Clutter has been a big part of my life for 30 years plus. It all started off when I would hold on to most everything I came across that was unique or different – as in, everything – because as we all know, no 2 things are alike. I would clutter my desktop, dresser top, TV top, table top, bed, floor, closet, drawers (not the ones I was wearing), and pockets with cool stuff. “Pockets? How sad,” you say, and rightfully so. As a sixth grader I remember carrying around about 6-8 different items per front jean pocket: toys, nail clippers, game tokens, folded paper, whatever.
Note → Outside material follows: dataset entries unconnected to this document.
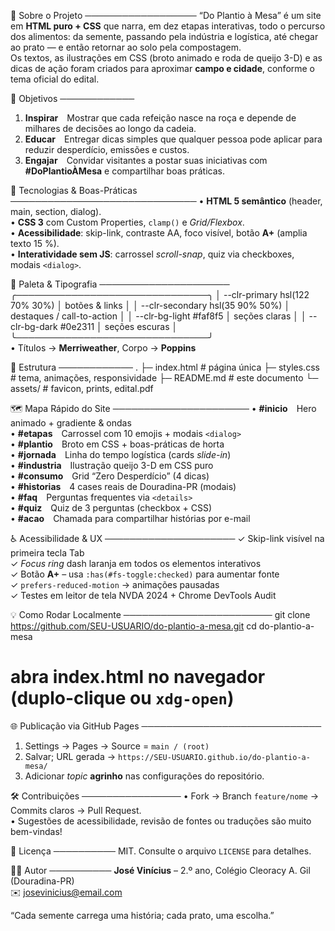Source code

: 🌾 Sobre o Projeto
──────────────────
“Do Plantio à Mesa” é um site em **HTML puro + CSS** que narra, em dez
etapas interativas, todo o percurso dos alimentos: da semente, passando
pela indústria e logística, até chegar ao prato — e então retornar ao
solo pela compostagem.  
Os textos, as ilustrações em CSS (broto animado e roda de queijo 3-D) e
as dicas de ação foram criados para aproximar **campo e cidade**,
conforme o tema oficial do edital.

🎯 Objetivos
────────────
1. **Inspirar** Mostrar que cada refeição nasce na roça e depende de
   milhares de decisões ao longo da cadeia.
2. **Educar** Entregar dicas simples que qualquer pessoa pode aplicar
   para reduzir desperdício, emissões e custos.
3. **Engajar** Convidar visitantes a postar suas iniciativas com
   **#DoPlantioÀMesa** e compartilhar boas práticas.

🚀 Tecnologias & Boas-Práticas
──────────────────────────────
• **HTML 5 semântico** (header, main, section, dialog).  
• **CSS 3** com Custom Properties, `clamp()` e *Grid/Flexbox*.  
• **Acessibilidade**: skip-link, contraste AA, foco visível, botão
  **A+** (amplia texto 15 %).  
• **Interatividade sem JS**: carrossel _scroll-snap_, quiz via
  checkboxes, modais `<dialog>`.

🎨 Paleta & Tipografia
─────────────────────
╭───────────────────────────────╮
│  --clr-primary     hsl(122 70% 30%) │ botões & links          │
│  --clr-secondary   hsl(35  90% 50%) │ destaques / call-to-action │
│  --clr-bg-light    #faf8f5          │ seções claras           │
│  --clr-bg-dark     #0e2311          │ seções escuras          │
╰───────────────────────────────╯  
• Títulos → **Merriweather**, Corpo → **Poppins**

📁 Estrutura
────────────
.
├─ index.html         # página única
├─ styles.css         # tema, animações, responsividade
├─ README.md          # este documento
└─ assets/            # favicon, prints, edital.pdf

🗺️ Mapa Rápido do Site
──────────────────────
• **#inicio** Hero animado + gradiente & ondas  
• **#etapas** Carrossel com 10 emojis + modais `<dialog>`  
• **#plantio** Broto em CSS + boas-práticas de horta  
• **#jornada** Linha do tempo logística (cards _slide-in_)  
• **#industria** Ilustração queijo 3-D em CSS puro  
• **#consumo** Grid “Zero Desperdício” (4 dicas)  
• **#historias** 4 cases reais de Douradina-PR (modais)  
• **#faq** Perguntas frequentes via `<details>`  
• **#quiz** Quiz de 3 perguntas (checkbox + CSS)  
• **#acao** Chamada para compartilhar histórias por e-mail

♿ Acessibilidade & UX
─────────────────────
✓ Skip-link visível na primeira tecla Tab  
✓ *Focus ring* dash laranja em todos os elementos interativos  
✓ Botão **A+** – usa `:has(#fs-toggle:checked)` para aumentar fonte  
✓ `prefers-reduced-motion` → animações pausadas  
✓ Testes em leitor de tela NVDA 2024 + Chrome DevTools Audit

💡 Como Rodar Localmente
────────────────────────
git clone https://github.com/SEU-USUARIO/do-plantio-a-mesa.git
cd do-plantio-a-mesa
# abra index.html no navegador (duplo-clique ou `xdg-open`)

🌐 Publicação via GitHub Pages
─────────────────────────────
1. Settings → Pages → Source = `main / (root)`  
2. Salvar; URL gerada -> `https://SEU-USUARIO.github.io/do-plantio-a-mesa/`  
3. Adicionar _topic_ **agrinho** nas configurações do repositório.

🛠️ Contribuições
────────────────
• Fork → Branch `feature/nome` → Commits claros → Pull Request.  
• Sugestões de acessibilidade, revisão de fontes ou traduções são
  muito bem-vindas!

📜 Licença
──────────
MIT. Consulte o arquivo `LICENSE` para detalhes.

🙋‍♂️ Autor
──────────
**José Vinícius** – 2.º ano, Colégio Cleoracy A. Gil (Douradina-PR)  
✉️ josevinicius@email.com

“Cada semente carrega uma história; cada prato, uma escolha.”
My pockets would bulge, and the items would stab my legs.
Clutter only got worse over the years as I felt the need to own things – stuff – lots of it. And I felt the need to give my kids things – stuff – lots of it. Ridiculous, but habitual all the same. Had it not been for my wife, the “thinner”, I would have been overrun. My wife has been my lifesaver, calling me out. She has pampered me back to a sane state, where my clutter didn’t push me out of the house all together. She has protected our children from the habit of clutter. And I thank her.
Today, however, I still struggle to let go of stuff I am desperate to keep, but inexcusably so. I want so bad to spring clean, to eliminate my distractions. I want freedom from things that hold me in order to lay hold of the thing I truly long for – freedom.